For every line of the records below that holds "into", add one. Give only the final total.

(SUPPLIED RECORDS)

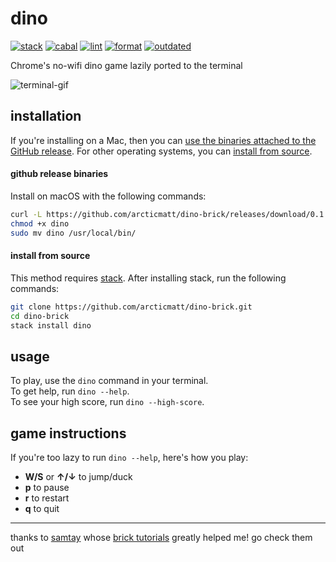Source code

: # dino

[![stack](https://github.com/haskell-game-archives/dino-brick/workflows/stack/badge.svg)](https://github.com/haskell-game-archives/dino-brick/actions?query=workflow%3Astack)
[![cabal](https://github.com/haskell-game-archives/dino-brick/workflows/cabal/badge.svg)](https://github.com/haskell-game-archives/dino-brick/actions?query=workflow%3Acabal)
[![lint](https://github.com/haskell-game-archives/dino-brick/workflows/lint/badge.svg)](https://github.com/haskell-game-archives/dino-brick/actions?query=workflow%3Alint)
[![format](https://github.com/haskell-game-archives/dino-brick/workflows/format/badge.svg)](https://github.com/haskell-game-archives/dino-brick/actions?query=workflow%3Aformat)
[![outdated](https://github.com/haskell-game-archives/dino-brick/workflows/outdated/badge.svg)](https://github.com/haskell-game-archives/dino-brick/actions?query=workflow%3Aoutdated)

Chrome's no-wifi dino game lazily ported to the terminal

![terminal-gif](./docs/img/dino.gif)

## installation 

If you're installing on a Mac, then you 
can [use the binaries attached to the GitHub release](#github-release-binaries). 
For other operating systems, you can [install from source](#install-from-source).

#### github release binaries

Install on macOS with the following commands:

```bash
curl -L https://github.com/arcticmatt/dino-brick/releases/download/0.1.1/dino-`uname -s`-`uname -m` -o dino
chmod +x dino
sudo mv dino /usr/local/bin/ 
```

#### install from source

This method requires [stack](https://docs.haskellstack.org/en/stable/README/#how-to-install). After installing stack, run
the following commands:

```bash
git clone https://github.com/arcticmatt/dino-brick.git
cd dino-brick
stack install dino
```

## usage 

To play, use the `dino` command in your terminal.   
To get help, run `dino --help`.  
To see your high score, run `dino --high-score`.

## game instructions

If you're too lazy to run `dino --help`, here's how you play:

* **W/S** or 	**&uarr;/&darr;** to jump/duck
* **p** to pause 
* **r** to restart 
* **q** to quit

---

thanks to [samtay](https://github.com/samtay) whose [brick tutorials](https://samtay.github.io/) greatly helped me! go check 
them out
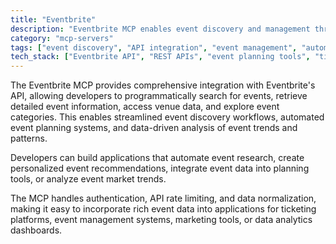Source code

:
 ```yaml
---
title: "Eventbrite"
description: "Eventbrite MCP enables event discovery and management through API integration for searching, details, venues, and categories."
category: "mcp-servers"
tags: ["event discovery", "API integration", "event management", "automation", "data analysis"]
tech_stack: ["Eventbrite API", "REST APIs", "event planning tools", "ticketing platforms", "data analytics dashboards"]
---
```


The Eventbrite MCP provides comprehensive integration with Eventbrite's API, allowing developers to programmatically search for events, retrieve detailed event information, access venue data, and explore event categories. This enables streamlined event discovery workflows, automated event planning systems, and data-driven analysis of event trends and patterns.

Developers can build applications that automate event research, create personalized event recommendations, integrate event data into planning tools, or analyze event market trends. 

The MCP handles authentication, API rate limiting, and data normalization, making it easy to incorporate rich event data into applications for ticketing platforms, event management systems, marketing tools, or data analytics dashboards.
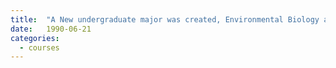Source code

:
 ```yaml
---
title:  "A New undergraduate major was created, Environmental Biology and Management (EBM), which gradually replaced ENP."
date:   1990-06-21
categories:
  - courses
---
```

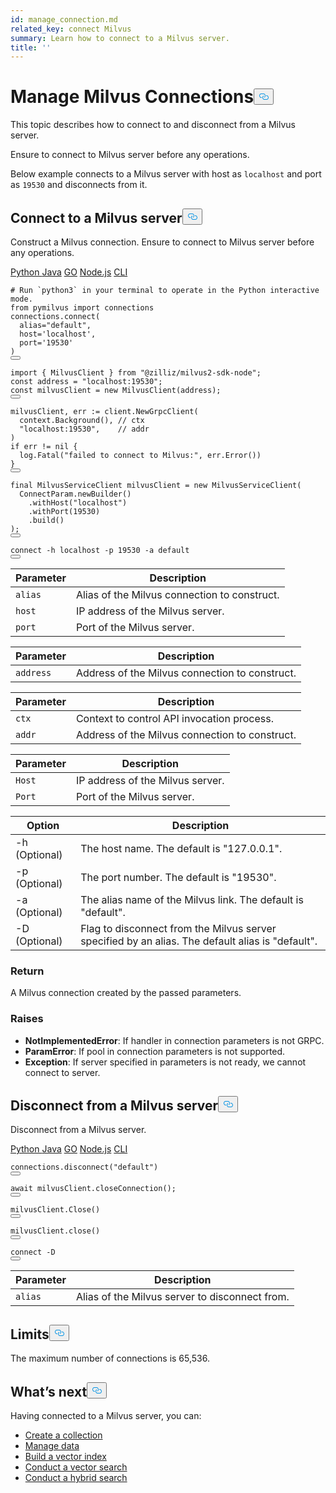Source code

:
 ```yaml
---
id: manage_connection.md
related_key: connect Milvus
summary: Learn how to connect to a Milvus server.
title: ''
---
```

<h1 id="Manage-Milvus-Connections" class="common-anchor-header">Manage Milvus Connections<button data-href="#Manage-Milvus-Connections" class="anchor-icon" translate="no">
      <svg translate="no"
        aria-hidden="true"
        focusable="false"
        height="20"
        version="1.1"
        viewBox="0 0 16 16"
        width="16"
      >
        <path
          fill="#0092E4"
          fill-rule="evenodd"
          d="M4 9h1v1H4c-1.5 0-3-1.69-3-3.5S2.55 3 4 3h4c1.45 0 3 1.69 3 3.5 0 1.41-.91 2.72-2 3.25V8.59c.58-.45 1-1.27 1-2.09C10 5.22 8.98 4 8 4H4c-.98 0-2 1.22-2 2.5S3 9 4 9zm9-3h-1v1h1c1 0 2 1.22 2 2.5S13.98 12 13 12H9c-.98 0-2-1.22-2-2.5 0-.83.42-1.64 1-2.09V6.25c-1.09.53-2 1.84-2 3.25C6 11.31 7.55 13 9 13h4c1.45 0 3-1.69 3-3.5S14.5 6 13 6z"
        ></path>
      </svg>
    </button></h1><p>This topic describes how to connect to and disconnect from a Milvus server.</p>
<div class="alert note">
  Ensure to connect to Milvus server before any operations.
</div>
<p>Below example connects to a Milvus server with host as <code translate="no">localhost</code> and port as <code translate="no">19530</code> and disconnects from it.</p>
<h2 id="Connect-to-a-Milvus-server" class="common-anchor-header">Connect to a Milvus server<button data-href="#Connect-to-a-Milvus-server" class="anchor-icon" translate="no">
      <svg translate="no"
        aria-hidden="true"
        focusable="false"
        height="20"
        version="1.1"
        viewBox="0 0 16 16"
        width="16"
      >
        <path
          fill="#0092E4"
          fill-rule="evenodd"
          d="M4 9h1v1H4c-1.5 0-3-1.69-3-3.5S2.55 3 4 3h4c1.45 0 3 1.69 3 3.5 0 1.41-.91 2.72-2 3.25V8.59c.58-.45 1-1.27 1-2.09C10 5.22 8.98 4 8 4H4c-.98 0-2 1.22-2 2.5S3 9 4 9zm9-3h-1v1h1c1 0 2 1.22 2 2.5S13.98 12 13 12H9c-.98 0-2-1.22-2-2.5 0-.83.42-1.64 1-2.09V6.25c-1.09.53-2 1.84-2 3.25C6 11.31 7.55 13 9 13h4c1.45 0 3-1.69 3-3.5S14.5 6 13 6z"
        ></path>
      </svg>
    </button></h2><p>Construct a Milvus connection. Ensure to connect to Milvus server before any operations.</p>
<div class="multipleCode">
  <a href="#python">Python </a>
  <a href="#java">Java</a>
  <a href="#go">GO</a>
  <a href="#javascript">Node.js</a>
  <a href="#shell">CLI</a>
</div>
<pre><code translate="no" class="language-python"><span class="hljs-comment"># Run `python3` in your terminal to operate in the Python interactive mode.</span>
<span class="hljs-keyword">from</span> pymilvus <span class="hljs-keyword">import</span> connections
connections.connect(
  alias=<span class="hljs-string">&quot;default&quot;</span>, 
  host=<span class="hljs-string">&#x27;localhost&#x27;</span>, 
  port=<span class="hljs-string">&#x27;19530&#x27;</span>
)
<button class="copy-code-btn"></button></code></pre>
<pre><code translate="no" class="language-javascript"><span class="hljs-keyword">import</span> { <span class="hljs-title class_">MilvusClient</span> } <span class="hljs-keyword">from</span> <span class="hljs-string">&quot;@zilliz/milvus2-sdk-node&quot;</span>;
<span class="hljs-keyword">const</span> address = <span class="hljs-string">&quot;localhost:19530&quot;</span>;
<span class="hljs-keyword">const</span> milvusClient = <span class="hljs-keyword">new</span> <span class="hljs-title class_">MilvusClient</span>(address);
<button class="copy-code-btn"></button></code></pre>
<pre><code translate="no" class="language-go">milvusClient, err := client.NewGrpcClient(
  context.Background(), <span class="hljs-comment">// ctx</span>
  <span class="hljs-string">&quot;localhost:19530&quot;</span>,    <span class="hljs-comment">// addr</span>
)
<span class="hljs-keyword">if</span> err != <span class="hljs-literal">nil</span> {
  log.Fatal(<span class="hljs-string">&quot;failed to connect to Milvus:&quot;</span>, err.Error())
}
<button class="copy-code-btn"></button></code></pre>
<pre><code translate="no" class="language-java"><span class="hljs-keyword">final</span> <span class="hljs-type">MilvusServiceClient</span> <span class="hljs-variable">milvusClient</span> <span class="hljs-operator">=</span> <span class="hljs-keyword">new</span> <span class="hljs-title class_">MilvusServiceClient</span>(
  ConnectParam.newBuilder()
    .withHost(<span class="hljs-string">&quot;localhost&quot;</span>)
    .withPort(<span class="hljs-number">19530</span>)
    .build()
);
<button class="copy-code-btn"></button></code></pre>
<pre><code translate="no" class="language-shell">connect -h localhost -p <span class="hljs-number">19530</span> -a <span class="hljs-keyword">default</span>
<button class="copy-code-btn"></button></code></pre>
<table class="language-python">
    <thead>
    <tr>
        <th>Parameter</th>
        <th>Description</th>
    </tr>
    </thead>
    <tbody>
    <tr>
        <td><code translate="no">alias</code></td>
        <td>Alias of the Milvus connection to construct.</td>
    </tr>
    <tr>
        <td><code translate="no">host</code></td>
        <td>IP address of the Milvus server.</td>
    </tr>
    <tr>
        <td><code translate="no">port</code></td>
        <td>Port of the Milvus server.</td>
    </tr>
    </tbody>
</table>
<table class="language-javascript">
    <thead>
        <tr>
            <th>Parameter</th>
            <th>Description</th>
        </tr>
    </thead>
    <tbody>
        <tr>
            <td><code translate="no">address</code></td>
            <td>Address of the Milvus connection to construct.</td>
        </tr>
    </tbody>
</table>
<table class="language-go">
    <thead>
        <tr>
            <th>Parameter</th>
            <th>Description</th>
        </tr>
    </thead>
    <tbody>
        <tr>
            <td><code translate="no">ctx</code></td>
            <td>Context to control API invocation process.</td>
        </tr>
        <tr>
            <td><code translate="no">addr</code></td>
            <td>Address of the Milvus connection to construct.</td>
        </tr>
    </tbody>
</table>
<table class="language-java">
    <thead>
    <tr>
        <th>Parameter</th>
        <th>Description</th>
    </tr>
    </thead>
    <tbody>
    <tr>
        <td><code translate="no">Host</code></td>
        <td>IP address of the Milvus server.</td>
    </tr>
    <tr>
        <td><code translate="no">Port</code></td>
        <td>Port of the Milvus server.</td>
    </tr>
    </tbody>
</table>
<table class="language-shell">
    <thead>
        <tr>
            <th>Option</th>
            <th>Description</th>
        </tr>
    </thead>
    <tbody>
        <tr>
            <td>-h (Optional)</td>
            <td>The host name. The default is "127.0.0.1".</td>
        </tr>
        <tr>
            <td>-p (Optional)</td>
            <td>The port number. The default is "19530".</td>
        </tr>
        <tr>
            <td>-a (Optional)</td>
            <td>The alias name of the Milvus link. The default is "default".</td>
        </tr>
        <tr>
            <td>-D (Optional)</td>
            <td>Flag to disconnect from the Milvus server specified by an alias. The default alias is "default".</td>
        </tr>
    </tbody>
</table>
<div class="language-python">
<h3 id="Return" class="common-anchor-header">Return</h3><p>A Milvus connection created by the passed parameters.</p>
<h3 id="Raises" class="common-anchor-header">Raises</h3><ul>
  <li><b>NotImplementedError</b>: If handler in connection parameters is not GRPC.</li>
  <li><b>ParamError</b>: If pool in connection parameters is not supported.</li>
  <li><b>Exception</b>: If server specified in parameters is not ready, we cannot connect to server.</li>
</ul>  
</div>
<h2 id="Disconnect-from-a-Milvus-server" class="common-anchor-header">Disconnect from a Milvus server<button data-href="#Disconnect-from-a-Milvus-server" class="anchor-icon" translate="no">
      <svg translate="no"
        aria-hidden="true"
        focusable="false"
        height="20"
        version="1.1"
        viewBox="0 0 16 16"
        width="16"
      >
        <path
          fill="#0092E4"
          fill-rule="evenodd"
          d="M4 9h1v1H4c-1.5 0-3-1.69-3-3.5S2.55 3 4 3h4c1.45 0 3 1.69 3 3.5 0 1.41-.91 2.72-2 3.25V8.59c.58-.45 1-1.27 1-2.09C10 5.22 8.98 4 8 4H4c-.98 0-2 1.22-2 2.5S3 9 4 9zm9-3h-1v1h1c1 0 2 1.22 2 2.5S13.98 12 13 12H9c-.98 0-2-1.22-2-2.5 0-.83.42-1.64 1-2.09V6.25c-1.09.53-2 1.84-2 3.25C6 11.31 7.55 13 9 13h4c1.45 0 3-1.69 3-3.5S14.5 6 13 6z"
        ></path>
      </svg>
    </button></h2><p>Disconnect from a Milvus server.</p>
<div class="multipleCode">
  <a href="#python">Python </a>
  <a href="#java">Java</a>
  <a href="#go">GO</a>
  <a href="#javascript">Node.js</a>
  <a href="#shell">CLI</a>
</div>
<pre><code translate="no" class="language-python">connections.<span class="hljs-title function_">disconnect</span>(<span class="hljs-string">&quot;default&quot;</span>)
<button class="copy-code-btn"></button></code></pre>
<pre><code translate="no" class="language-javascript"><span class="hljs-keyword">await</span> milvusClient.<span class="hljs-title function_">closeConnection</span>();
<button class="copy-code-btn"></button></code></pre>
<pre><code translate="no" class="language-go">milvusClient.Close()
<button class="copy-code-btn"></button></code></pre>
<pre><code translate="no" class="language-java">milvusClient.<span class="hljs-built_in">close</span>()
<button class="copy-code-btn"></button></code></pre>
<pre><code translate="no" class="language-shell">connect -D
<button class="copy-code-btn"></button></code></pre>
<table class="language-python">
    <thead>
    <tr>
        <th>Parameter</th>
        <th>Description</th>
    </tr>
    </thead>
    <tbody>
    <tr>
        <td><code translate="no">alias</code></td>
        <td>Alias of the Milvus server to disconnect from.</td>
    </tr>
    </tbody>
</table>
<h2 id="Limits" class="common-anchor-header">Limits<button data-href="#Limits" class="anchor-icon" translate="no">
      <svg translate="no"
        aria-hidden="true"
        focusable="false"
        height="20"
        version="1.1"
        viewBox="0 0 16 16"
        width="16"
      >
        <path
          fill="#0092E4"
          fill-rule="evenodd"
          d="M4 9h1v1H4c-1.5 0-3-1.69-3-3.5S2.55 3 4 3h4c1.45 0 3 1.69 3 3.5 0 1.41-.91 2.72-2 3.25V8.59c.58-.45 1-1.27 1-2.09C10 5.22 8.98 4 8 4H4c-.98 0-2 1.22-2 2.5S3 9 4 9zm9-3h-1v1h1c1 0 2 1.22 2 2.5S13.98 12 13 12H9c-.98 0-2-1.22-2-2.5 0-.83.42-1.64 1-2.09V6.25c-1.09.53-2 1.84-2 3.25C6 11.31 7.55 13 9 13h4c1.45 0 3-1.69 3-3.5S14.5 6 13 6z"
        ></path>
      </svg>
    </button></h2><p>The maximum number of connections is 65,536.</p>
<h2 id="Whats-next" class="common-anchor-header">What’s next<button data-href="#Whats-next" class="anchor-icon" translate="no">
      <svg translate="no"
        aria-hidden="true"
        focusable="false"
        height="20"
        version="1.1"
        viewBox="0 0 16 16"
        width="16"
      >
        <path
          fill="#0092E4"
          fill-rule="evenodd"
          d="M4 9h1v1H4c-1.5 0-3-1.69-3-3.5S2.55 3 4 3h4c1.45 0 3 1.69 3 3.5 0 1.41-.91 2.72-2 3.25V8.59c.58-.45 1-1.27 1-2.09C10 5.22 8.98 4 8 4H4c-.98 0-2 1.22-2 2.5S3 9 4 9zm9-3h-1v1h1c1 0 2 1.22 2 2.5S13.98 12 13 12H9c-.98 0-2-1.22-2-2.5 0-.83.42-1.64 1-2.09V6.25c-1.09.53-2 1.84-2 3.25C6 11.31 7.55 13 9 13h4c1.45 0 3-1.69 3-3.5S14.5 6 13 6z"
        ></path>
      </svg>
    </button></h2><p>Having connected to a Milvus server, you can:</p>
<ul>
<li><a href="/docs/fr/create_collection.md">Create a collection</a></li>
<li><a href="/docs/fr/insert_data.md">Manage data</a></li>
<li><a href="/docs/fr/build_index.md">Build a vector index</a></li>
<li><a href="/docs/fr/search.md">Conduct a vector search</a></li>
<li><a href="/docs/fr/hybridsearch.md">Conduct a hybrid search</a></li>
</ul>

(End SUPPLIED RECORDS)

- RESULT OF THIS TASK
2